• _Aim of the exercise_
Copy every entry as is. Leave images out.

Input records Block Start

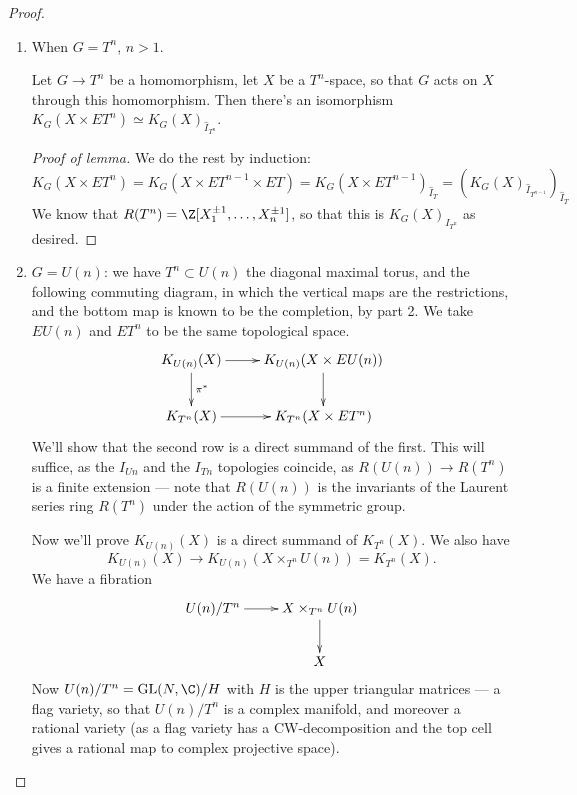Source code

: \documentclass[11pt]{article}
\begin{document}
\begin{GuozhenEqKthy}
\begin{proof}
\begin{enumerate}
\begin{proof}[Proof of lemma]
In the special case $\varprojlim^1$ vanishes and the $\varprojlim$ vanishes (by finite module over noetherian ring-ness), so $K_G(X\times S^\infty)\cong \varprojlim K_G(X\times S^{2n-1})$. But the inverse limit of the third terms vanishes. [Get ML because of finiteness]
\end{proof}
\item When $G=T^n$, $n>1$.
\begin{lem*}
Let $G\to T^n$ be a homomorphism, let $X$ be a $T^n$-space, so that $G$ acts on $X$ through this homomorphism. Then there's an isomorphism $K_G(X\times ET^n)\simeq K_G(X)_{\hat I_{T^n}}$.
\end{lem*}
\begin{proof}[Proof of lemma]
We do the rest by induction:
\[K_G(X\times ET^n)=K_G(X\times ET^{n-1}\times ET)=K_G(X\times ET^{n-1})_{\hat I_T}=(K_G(X)_{\hat I_{T^{n-1}}})_{\hat I_{T}}\]
We know that $R(T^n)=\Z[X_1^{\pm1},\ldots,X_n^{\pm1}]$, so that
this is $K_G(X)_{I_{T^n}}$ as desired.
\end{proof}
\item $G=U(n)$: we have $T^n\subset U(n)$ the diagonal maximal torus, and the following commuting diagram, in which the vertical maps are the restrictions, and the bottom map is known to be the completion, by part 2. We take $EU(n)$ and $ET^n$ to be the same topological space.
\[\xymatrix{
K_{U(n)}(X)\ar[r]\ar[d]^{\pi^*}& K_{U(n)}(X\times EU(n))\ar[d]\\
\ar[r]K_{T^n}(X)&K_{T^n}(X\times ET^n)
}\]
We'll show that the second row is a direct summand of the first. This will suffice, as the $I_{Un}$ and the $I_{Tn}$ topologies coincide, as $R(U(n))\to R(T^n)$ is a finite extension --- note that $R(U(n))$ is the invariants of the Laurent series ring $R(T^n)$ under the action of the symmetric group.

Now we'll prove $K_{U(n)}(X)$ is a direct summand of $K_{T^n}(X)$. We also have
\[K_{U(n)}(X)\to K_{U(n)}(X\times_{T^n} U(n))=K_{T^n}(X).\]  
We have a fibration
\[\xymatrix{U(n)/T^n\ar[r]&X\times_{T^n}U(n)\ar[d]\\
&X}\]
Now $U(n)/T^n=\GL(N,\C)/H$ with $H$ is the upper triangular matrices --- a flag variety, so that $U(n)/T^n$ is a complex manifold, and moreover a rational variety (as a flag variety has a CW-decomposition and the top cell gives a rational map to complex projective space).



\end{enumerate}
\end{proof}
\end{GuozhenEqKthy}
\end{document}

Input records Block End

• _Written reply_
Source code

: \documentclass[11pt]{article}
\begin{document}
\begin{GuozhenEqKthy}
\begin{proof}
\begin{enumerate}
\begin{proof}[Proof of lemma]
In the special case $\varprojlim^1$ vanishes and the $\varprojlim$ vanishes (by finite module over noetherian ring-ness), so $K_G(X\times S^\infty)\cong \varprojlim K_G(X\times S^{2n-1})$. But the inverse limit of the third terms vanishes. [Get ML because of finiteness]
\end{proof}
\item When $G=T^n$, $n>1$.
\begin{lem*}
Let $G\to T^n$ be a homomorphism, let $X$ be a $T^n$-space, so that $G$ acts on $X$ through this homomorphism. Then there's an isomorphism $K_G(X\times ET^n)\simeq K_G(X)_{\hat I_{T^n}}$.
\end{lem*}
\begin{proof}[Proof of lemma]
We do the rest by induction:
\[K_G(X\times ET^n)=K_G(X\times ET^{n-1}\times ET)=K_G(X\times ET^{n-1})_{\hat I_T}=(K_G(X)_{\hat I_{T^{n-1}}})_{\hat I_{T}}\]
We know that $R(T^n)=\Z[X_1^{\pm1},\ldots,X_n^{\pm1}]$, so that
this is $K_G(X)_{I_{T^n}}$ as desired.
\end{proof}
\item $G=U(n)$: we have $T^n\subset U(n)$ the diagonal maximal torus, and the following commuting diagram, in which the vertical maps are the restrictions, and the bottom map is known to be the completion, by part 2. We take $EU(n)$ and $ET^n$ to be the same topological space.
\[\xymatrix{
K_{U(n)}(X)\ar[r]\ar[d]^{\pi^*}& K_{U(n)}(X\times EU(n))\ar[d]\\
\ar[r]K_{T^n}(X)&K_{T^n}(X\times ET^n)
}\]
We'll show that the second row is a direct summand of the first. This will suffice, as the $I_{Un}$ and the $I_{Tn}$ topologies coincide, as $R(U(n))\to R(T^n)$ is a finite extension --- note that $R(U(n))$ is the invariants of the Laurent series ring $R(T^n)$ under the action of the symmetric group.

Now we'll prove $K_{U(n)}(X)$ is a direct summand of $K_{T^n}(X)$. We also have
\[K_{U(n)}(X)\to K_{U(n)}(X\times_{T^n} U(n))=K_{T^n}(X).\]  
We have a fibration
\[\xymatrix{U(n)/T^n\ar[r]&X\times_{T^n}U(n)\ar[d]\\
&X}\]
Now $U(n)/T^n=\GL(N,\C)/H$ with $H$ is the upper triangular matrices --- a flag variety, so that $U(n)/T^n$ is a complex manifold, and moreover a rational variety (as a flag variety has a CW-decomposition and the top cell gives a rational map to complex projective space).



\end{enumerate}
\end{proof}
\end{GuozhenEqKthy}
\end{document}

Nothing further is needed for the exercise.